Während des Bürgerkriegs wurden in Kilmainham republikanische Gefangene, die gegen den Vertrag waren, hingerichtet, diesmal nicht von den Engländern, sondern auf Befehl ihrer Bürgerkriegsgegner, der Regierung des irischen Freistaats. Unter ihnen befanden sich vier junge Männer aus Dublin, deren einziges Verbrechen der Besitz von Schusswaffen war. Es ist eine traurige Tatsache, dass in Kilmainham in den wenigen Jahren des Bürgerkriegs mehr Menschen von ihren irischen Mitbürgern hingerichtet wurden als in den mehr als 120 Jahren davor. Selbst heute noch wird diese Wahrheit oft beschönigt und wenig darüber gesprochen. Diese Hinrichtungen hinterließen ein dauerhaftes Erbe der Verbitterung, das in der irischen Politik bis heute nicht weit unter der Oberfläche zu finden ist.

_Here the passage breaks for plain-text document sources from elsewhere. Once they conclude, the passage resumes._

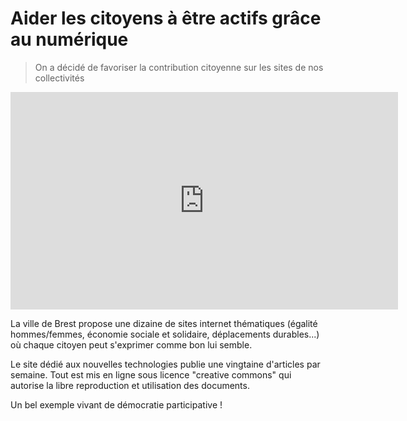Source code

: # Aider les citoyens à être actifs grâce au numérique

> On a décidé de favoriser la contribution citoyenne sur les sites de nos collectivités 

<iframe src="https://player.vimeo.com/video/112687094" width="620" height="348" frameborder="0" webkitallowfullscreen mozallowfullscreen allowfullscreen></iframe>

La ville de Brest propose une dizaine de sites internet thématiques (égalité hommes/femmes, économie sociale et solidaire, déplacements durables...) où chaque citoyen peut s'exprimer comme bon lui semble.

Le site dédié aux nouvelles technologies publie une vingtaine d'articles par semaine. Tout est mis en ligne sous licence "creative commons" qui autorise la libre reproduction et utilisation des documents.

Un bel exemple vivant de démocratie participative !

Éamon de Valera - der letzte Gefangene

Eamon de Valeras Gefängniszelle, Irland, Dublin, Kilmainham Gaol

Der IRA-Führer de Valera war der letzte Gefangene, der in Kilmainham inhaftiert wurde; später wurde er Premierminister und Irlands Präsident. Nach seiner Freilassung wird das Gefängnis verriegelt und im Wesentlichen dem Verfall überlassen, und zwar von einer Bevölkerung, die selbst die Erwähnung des Namens hasste. Die Folter und die Ungerechtigkeit wollte man vergessen. Mehr und Ungewöhnliches über de Valera: https://www.9lebenverlag.com/post/irland-und-rugby-von-regeln-und-ministerpr%C3%A4sidenten


Erst in den 1960er Jahren gibt es erste Bemühungen, die Anlage zu erhalten und wieder für die Öffentlichkeit zugänglich zu machen. Rechtzeitig zum 50. Jahrestag des Aufstands von 1916 konnte Kilmainham Gaol wieder eröffnet werden. Schnell entwickelte sich dieser düstere, tragische Ort zu einem beliebten Ziel in Dublin.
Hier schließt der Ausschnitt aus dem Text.